Surgical innovation (1950)

Surgical innovation (1950)
This photograph shows surgeons ahead of the first successful kidney transplant. On June 17, 1950, Richard Lawler performed this operation at Little Company of Mary Hospital. The patient was Ruth Tucker, a 49-year-old with polycystic kidney disease (PKD).

Both of Tucker’s kidneys had been affected, with one no longer functioning and the other functioning at only 10 percent. Tucker’s mother and sister had died from PKD, and a kidney transplant was her only option for survival because dialysis was not yet widely available.

After five weeks of waiting at the hospital for a suitable kidney, Tucker finally received one from a patient who had died of cirrhosis of the liver. This was an era that pre-dated tissue typing and immunosuppressive agents. Organ selection for transplants was based on simply finding someone of the same gender, blood type, and of roughly the same age and physical size.

In an interview after the surgery, Dr Lawler, who was the senior attending surgeon at Cook County Hospital and a faculty member at Stritch School of Medicine of Loyola University, commented: “Not the most ideal [donor] patient, but the best we could find.”

Dr Lawler had performed a few experimental organ transplants in dogs, and translated the knowledge he gained for performing the transplant in Tucker. He was assisted by James West, MD; Raymond Murphy, MD; Mary Lou Zidek, RN; and Nora O’Malley, a scrub nurse.

With roughly 40 other physicians looking on, Dr Lawler made quick work of the procedure. Within 45 minutes after removal of the donor kidney, the transplant was complete. Tucker was released from the hospital 30 days later.

Unfortunately, the new kidney was rejected by Tucker’s body and was removed 10 months after the initial surgery. But the transplant was not in vain. The new kidney did function for more than 60 days and helped restore normal kidney function in Tucker’s remaining kidney, allowing her to live for another five years. She died in 1955 from coronary artery disease not related to her PKD or to the organ transplant.

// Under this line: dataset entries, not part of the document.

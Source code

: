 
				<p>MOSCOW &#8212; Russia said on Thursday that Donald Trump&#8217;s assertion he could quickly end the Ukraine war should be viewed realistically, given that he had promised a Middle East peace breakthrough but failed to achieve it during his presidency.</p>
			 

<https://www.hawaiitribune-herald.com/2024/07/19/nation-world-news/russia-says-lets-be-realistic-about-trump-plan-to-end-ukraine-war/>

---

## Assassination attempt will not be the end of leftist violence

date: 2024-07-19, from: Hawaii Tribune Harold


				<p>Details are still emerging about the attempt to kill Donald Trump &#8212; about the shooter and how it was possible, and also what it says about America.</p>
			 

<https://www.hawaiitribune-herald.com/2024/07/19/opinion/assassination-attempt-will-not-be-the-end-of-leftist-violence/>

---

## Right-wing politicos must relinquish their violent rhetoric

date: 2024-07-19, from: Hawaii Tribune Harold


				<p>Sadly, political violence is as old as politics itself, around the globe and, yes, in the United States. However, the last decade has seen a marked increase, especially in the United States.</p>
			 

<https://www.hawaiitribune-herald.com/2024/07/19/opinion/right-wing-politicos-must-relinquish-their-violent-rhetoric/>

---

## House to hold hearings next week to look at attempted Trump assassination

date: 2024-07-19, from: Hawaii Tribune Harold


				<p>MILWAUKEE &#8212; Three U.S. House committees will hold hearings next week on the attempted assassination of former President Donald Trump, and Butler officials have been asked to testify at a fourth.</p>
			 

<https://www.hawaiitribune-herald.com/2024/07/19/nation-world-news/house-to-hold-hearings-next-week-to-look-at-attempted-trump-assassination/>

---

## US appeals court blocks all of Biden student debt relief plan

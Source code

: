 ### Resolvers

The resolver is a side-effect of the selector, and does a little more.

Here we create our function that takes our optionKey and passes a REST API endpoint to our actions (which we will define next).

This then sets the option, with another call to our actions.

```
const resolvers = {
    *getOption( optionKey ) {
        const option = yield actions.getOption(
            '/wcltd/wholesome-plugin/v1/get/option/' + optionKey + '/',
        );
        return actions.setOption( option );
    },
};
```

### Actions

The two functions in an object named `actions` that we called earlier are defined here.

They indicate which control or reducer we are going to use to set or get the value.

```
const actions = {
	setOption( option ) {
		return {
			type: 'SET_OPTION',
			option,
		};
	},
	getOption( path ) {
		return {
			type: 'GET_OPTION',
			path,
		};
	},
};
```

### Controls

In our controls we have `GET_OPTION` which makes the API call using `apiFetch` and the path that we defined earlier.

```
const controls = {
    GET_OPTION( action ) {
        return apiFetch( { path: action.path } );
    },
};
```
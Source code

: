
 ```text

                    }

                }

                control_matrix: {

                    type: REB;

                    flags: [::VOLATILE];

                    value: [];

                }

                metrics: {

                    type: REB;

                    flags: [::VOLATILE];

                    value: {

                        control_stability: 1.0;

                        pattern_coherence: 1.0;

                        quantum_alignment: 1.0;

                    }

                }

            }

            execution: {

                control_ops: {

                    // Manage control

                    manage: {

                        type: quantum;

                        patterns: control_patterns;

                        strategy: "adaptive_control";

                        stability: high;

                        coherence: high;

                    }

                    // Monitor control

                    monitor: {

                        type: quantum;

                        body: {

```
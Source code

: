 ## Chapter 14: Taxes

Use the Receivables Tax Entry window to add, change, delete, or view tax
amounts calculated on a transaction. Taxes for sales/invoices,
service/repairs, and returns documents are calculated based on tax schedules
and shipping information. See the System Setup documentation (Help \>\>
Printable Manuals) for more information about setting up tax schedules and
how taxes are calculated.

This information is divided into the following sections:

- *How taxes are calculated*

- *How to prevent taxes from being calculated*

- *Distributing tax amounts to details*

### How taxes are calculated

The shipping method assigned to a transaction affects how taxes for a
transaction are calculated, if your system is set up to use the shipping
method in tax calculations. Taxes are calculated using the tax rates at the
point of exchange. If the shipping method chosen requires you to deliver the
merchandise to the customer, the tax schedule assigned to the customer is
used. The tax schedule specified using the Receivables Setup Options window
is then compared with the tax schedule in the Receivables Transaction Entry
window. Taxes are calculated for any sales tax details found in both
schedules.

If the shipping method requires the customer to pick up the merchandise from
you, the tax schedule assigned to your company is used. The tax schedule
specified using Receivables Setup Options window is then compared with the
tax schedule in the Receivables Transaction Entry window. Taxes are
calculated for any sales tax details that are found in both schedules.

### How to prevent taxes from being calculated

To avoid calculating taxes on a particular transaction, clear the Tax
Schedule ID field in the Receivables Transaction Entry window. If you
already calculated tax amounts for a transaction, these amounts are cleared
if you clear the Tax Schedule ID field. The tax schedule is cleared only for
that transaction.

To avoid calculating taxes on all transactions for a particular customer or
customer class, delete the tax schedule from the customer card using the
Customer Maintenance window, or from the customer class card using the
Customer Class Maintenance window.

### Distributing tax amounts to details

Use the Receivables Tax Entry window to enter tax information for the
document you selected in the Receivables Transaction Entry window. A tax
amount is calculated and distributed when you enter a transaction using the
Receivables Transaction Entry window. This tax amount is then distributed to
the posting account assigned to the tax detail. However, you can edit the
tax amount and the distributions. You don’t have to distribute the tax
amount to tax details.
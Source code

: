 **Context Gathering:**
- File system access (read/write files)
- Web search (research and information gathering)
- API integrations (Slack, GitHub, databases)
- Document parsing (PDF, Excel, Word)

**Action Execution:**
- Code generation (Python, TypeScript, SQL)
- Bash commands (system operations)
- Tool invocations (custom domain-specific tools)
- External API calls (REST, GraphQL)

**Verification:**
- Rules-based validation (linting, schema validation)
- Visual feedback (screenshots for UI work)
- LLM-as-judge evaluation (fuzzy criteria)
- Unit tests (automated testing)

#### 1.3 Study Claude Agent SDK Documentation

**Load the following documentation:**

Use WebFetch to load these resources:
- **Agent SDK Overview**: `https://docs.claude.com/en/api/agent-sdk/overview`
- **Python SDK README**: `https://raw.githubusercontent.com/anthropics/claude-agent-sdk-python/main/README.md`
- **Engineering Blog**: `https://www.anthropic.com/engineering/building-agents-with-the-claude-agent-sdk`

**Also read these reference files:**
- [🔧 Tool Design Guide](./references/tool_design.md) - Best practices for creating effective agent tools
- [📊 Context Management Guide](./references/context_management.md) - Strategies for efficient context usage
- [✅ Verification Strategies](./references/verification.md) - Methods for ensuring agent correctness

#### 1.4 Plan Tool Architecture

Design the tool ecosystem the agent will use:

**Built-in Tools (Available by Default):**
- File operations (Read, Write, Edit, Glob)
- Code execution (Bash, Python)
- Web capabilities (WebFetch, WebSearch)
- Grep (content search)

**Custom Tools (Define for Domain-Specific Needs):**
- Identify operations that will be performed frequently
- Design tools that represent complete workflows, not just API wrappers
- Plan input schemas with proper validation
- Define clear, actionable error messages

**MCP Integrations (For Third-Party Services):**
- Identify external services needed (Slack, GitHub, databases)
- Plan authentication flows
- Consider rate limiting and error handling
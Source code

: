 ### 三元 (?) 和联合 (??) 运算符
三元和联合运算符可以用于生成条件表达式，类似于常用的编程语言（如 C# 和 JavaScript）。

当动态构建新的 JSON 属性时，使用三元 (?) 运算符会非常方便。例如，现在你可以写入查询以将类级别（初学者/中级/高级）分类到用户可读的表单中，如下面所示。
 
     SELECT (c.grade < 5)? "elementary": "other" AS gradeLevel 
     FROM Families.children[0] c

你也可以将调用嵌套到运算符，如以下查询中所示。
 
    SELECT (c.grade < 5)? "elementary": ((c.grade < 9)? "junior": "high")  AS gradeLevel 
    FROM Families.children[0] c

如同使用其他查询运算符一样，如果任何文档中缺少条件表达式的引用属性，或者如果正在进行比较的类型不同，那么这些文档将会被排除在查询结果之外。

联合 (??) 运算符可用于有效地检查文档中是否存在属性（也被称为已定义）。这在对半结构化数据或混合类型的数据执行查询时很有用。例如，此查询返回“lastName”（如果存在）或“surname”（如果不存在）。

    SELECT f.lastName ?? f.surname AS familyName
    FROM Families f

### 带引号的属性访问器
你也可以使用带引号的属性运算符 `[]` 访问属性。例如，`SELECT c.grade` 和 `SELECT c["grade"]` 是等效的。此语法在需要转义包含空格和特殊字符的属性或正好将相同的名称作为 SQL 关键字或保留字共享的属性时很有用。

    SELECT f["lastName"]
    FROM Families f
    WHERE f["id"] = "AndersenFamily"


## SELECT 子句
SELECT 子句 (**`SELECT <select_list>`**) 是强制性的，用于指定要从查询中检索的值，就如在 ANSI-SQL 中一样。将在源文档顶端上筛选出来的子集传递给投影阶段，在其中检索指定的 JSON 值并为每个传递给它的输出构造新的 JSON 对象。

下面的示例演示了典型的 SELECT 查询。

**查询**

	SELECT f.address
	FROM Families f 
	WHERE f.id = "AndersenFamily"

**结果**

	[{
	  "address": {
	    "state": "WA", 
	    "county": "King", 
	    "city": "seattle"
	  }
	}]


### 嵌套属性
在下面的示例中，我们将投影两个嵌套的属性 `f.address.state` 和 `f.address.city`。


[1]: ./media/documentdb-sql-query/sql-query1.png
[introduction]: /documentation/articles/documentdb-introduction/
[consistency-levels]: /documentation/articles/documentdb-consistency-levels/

After Dr Lawler’s seminal procedure, other US and French physicians attempted kidney transplant procedures, but none of the patients survived. Again, immunosuppressive agents were not yet developed, and tissue typing was a thing of the future. Both would have greatly helped circumvent organ rejection.

The next successful transplant was done in 1954 by physicians at Peter Bent Brigham Hospital, Boston, MA, on a set of identical twins when a kidney was donated by Ronald Herrick and transplanted to his brother Richard.

By the 1960s, immunosuppressive drugs and tissue typing were available, and organ transplants became less dangerous. Between 1954 and 1973, approximately 10,000 kidney transplants were performed.

In the 1980s, with the development of cyclosporine, transplant surgeries became more commonplace as well as more successful. In 1986, almost 9,000 kidney transplants were performed in the United States, with a one-year survival rate of 85 percent. Currently, almost 70,000 kidney transplants are performed worldwide each year.

Dr Lawler retired in 1979 and died in 1982. Unfortunately, he never performed another transplant, and he famously said that he “just wanted to get it started.”